# NBA Game Simulation

- Mengyu Huang (mh3685)
- Xiaoling Ma (xm2185)

## Abstract & how to run this file

- Abstract

    NBA games are very popular. Of course people always root for their home team and anxious for the result. For some people, the results of these games are extra important if they have engaged in betting. There has many studies focus on this field. As a matter of fact, there are some websites running simulation to provide suggestions for people to betting. We would like to build our basic assumption - the scoring process follows Poisson distribution, and try to do the simulation ourselves. 
    

- How to run this file

    running this file did not require additional inputs, or changing paths of this code.
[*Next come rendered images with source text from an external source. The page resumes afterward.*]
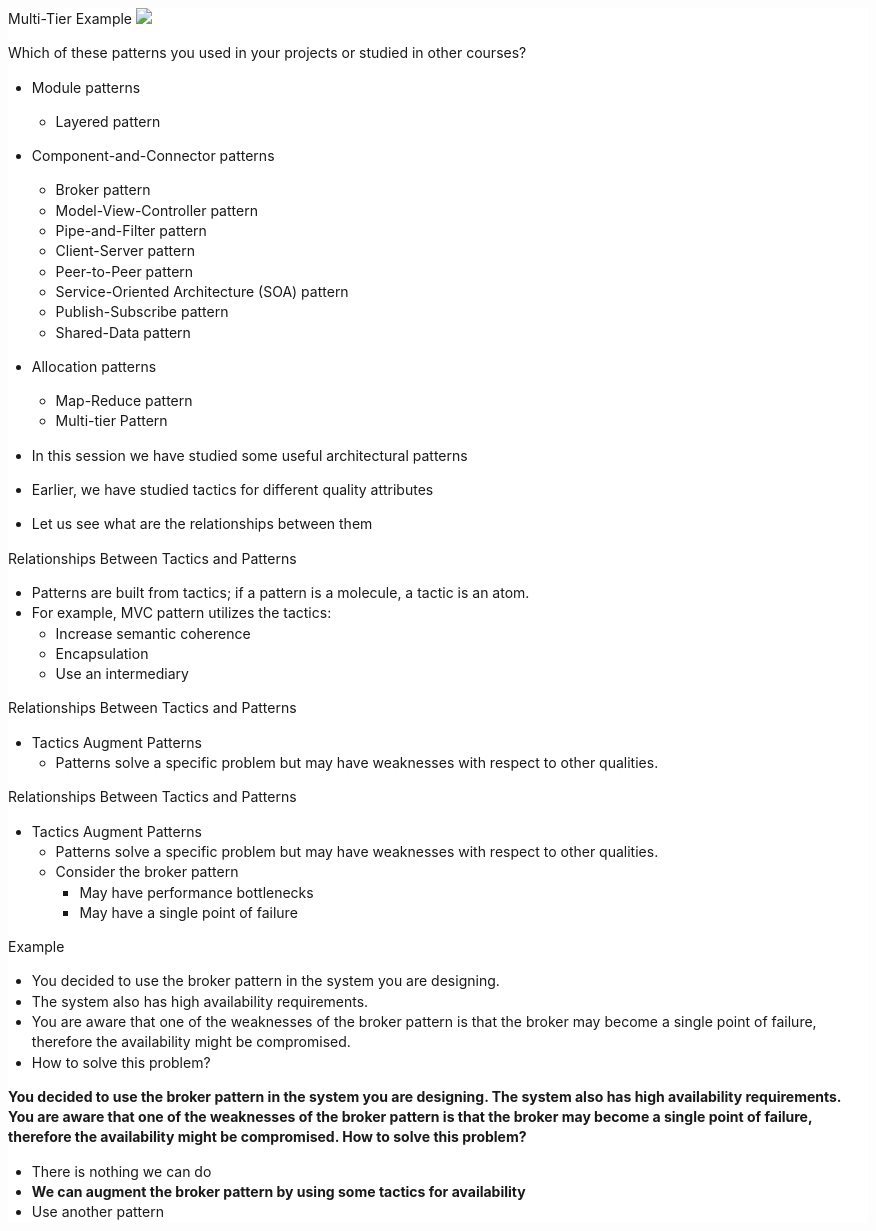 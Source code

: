 Multi-Tier Example
![](https://raw.githubusercontent.com/QizhengZou/Image_hosting_rep/main/20220507193914.png)

Which of these patterns you used in your projects or studied in other courses?
-	Module patterns
    -	Layered pattern
-	Component-and-Connector patterns
    -	Broker pattern
    -	Model-View-Controller pattern
    -	Pipe-and-Filter pattern
    -	Client-Server pattern
    -	Peer-to-Peer pattern
    -	Service-Oriented Architecture (SOA) pattern
    -	Publish-Subscribe pattern
    -	Shared-Data pattern
-	Allocation patterns
    -	Map-Reduce pattern
    -	Multi-tier Pattern


-	In this session we have studied some useful architectural patterns
-	Earlier, we have studied tactics for different quality attributes
-	Let us see what are the relationships between them


Relationships Between Tactics and Patterns
-	Patterns are built from tactics; if a pattern is a molecule, a tactic is an atom.
-	For example, MVC pattern utilizes the tactics:
    -	Increase semantic coherence
    -	Encapsulation
    -	Use an intermediary

Relationships Between Tactics and Patterns
-	Tactics Augment Patterns 
    -	Patterns solve a specific problem but may have weaknesses with respect to other qualities.

Relationships Between Tactics and Patterns
-	Tactics Augment Patterns 
    -	Patterns solve a specific problem but may have weaknesses with respect to other qualities.
    -	Consider the broker pattern
        -	May have performance bottlenecks
        -	May have a single point of failure

Example
-	You decided to use the broker pattern in the system you are designing. 
-	The system also has high availability requirements. 
-	You are aware that one of the weaknesses of the broker pattern is that the broker may become a single point of failure, therefore the availability might be compromised.
-	How to solve this problem?

**You decided to use the broker pattern in the system you are designing. The system also has high availability requirements. You are aware that one of the weaknesses of the broker pattern is that the broker may become a single point of failure, therefore the availability might be compromised. How to solve this problem?**
- There is nothing we can do
- **We can augment the broker pattern by using some tactics for availability**
- Use another pattern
You can just run the whole jupyter notebook step by step. You can check the simulation result by looking at the output 'simulation_result.csv' file or use the *read_result()* function.

In [2]:
import requests
import bs4
import math
import time
from bs4 import BeautifulSoup
import os, pickle
import pandas as pd
import numpy as np
path = os.getcwd()
os.chdir(path)

import csv


## Using beautiful soup to scrape NBA schedule & game data

- from website www.basketball-reference.com/
- we get data from seasons 2014-2015, 2015-2016, 2016-2017 to do the simulation


In [3]:
url_start='http://www.basketball-reference.com/leagues/NBA_'
url_end='.html'

In [4]:
# function for scraping the data from the url

def get_table(year,month):
    temp=[]
    url_var=str(year)+'_games-'+month
    url=url_start+url_var+url_end
    r=requests.get(url)
    soup=BeautifulSoup(r.content, 'lxml')
    table = soup.find('table', attrs={'class':'suppress_glossary sortable stats_table'})
    table_body = table.find('tbody')
    rows = table_body.find_all('tr')
    for row in rows:
        cols = row.find_all('td')
        cols = [ele.text.strip() for ele in cols]
        temp2=[ele for ele in cols if cols[2] and ele]
        if temp2:
            temp.append([year,month]+temp2)
    return temp

In [5]:
# reading the data from 2015-2017 to data
# if no data for that specific period, output year-month not included

seasons=[2015,2016,2017]
months=['october', 'november', 'december', 'january', 'february',
       'march', 'april', 'may','june']
data=[]

for i in range(len(seasons)):
    for j in range(len(months)):
        try:
            temps=get_table(seasons[i], months[j])
            #exclude empty months
            if temps:
                data=data+temps
        except:
            print(str(seasons[i])+''+months[j]+' not included')

2017may not included
2017june not included


In [6]:
# transfer & organize the scraped data into dataframe and drop useless columns

game_data = pd.DataFrame(data, columns=['year', 'month','time', 'away_tm','away_score','home_tm','home_score','del1','del2','del3'])
game_data = game_data.drop('time',axis=1)
game_data = game_data.drop('del1',axis=1)
game_data = game_data.drop('del2',axis=1)
game_data = game_data.drop('del3',axis=1)

## Basic Calculations

- Please first refer to the *Underlying Model* part in report, to help understand the calculations
- calculate the coefficients for our Poisson model
- get the NBA team list, and construct the battle list (every team play with every other teams). Save the battle list and related data into new dataframe called *games*

In [7]:
# check the data we have scraped

game_data.head()

Unnamed: 0,year,month,away_tm,away_score,home_tm,home_score
0,2015,october,Houston Rockets,108,Los Angeles Lakers,90
1,2015,october,Orlando Magic,84,New Orleans Pelicans,101
2,2015,october,Dallas Mavericks,100,San Antonio Spurs,101
3,2015,october,Brooklyn Nets,105,Boston Celtics,121
4,2015,october,Milwaukee Bucks,106,Charlotte Hornets,108


In [8]:
# get the difference & sum of two teams' scores of each game. 
# This is useful for further calculation

game_data['diff']=game_data['away_score'].astype(float)-game_data['home_score'].astype(float)
game_data['sum']=game_data['away_score'].astype(float)+game_data['home_score'].astype(float)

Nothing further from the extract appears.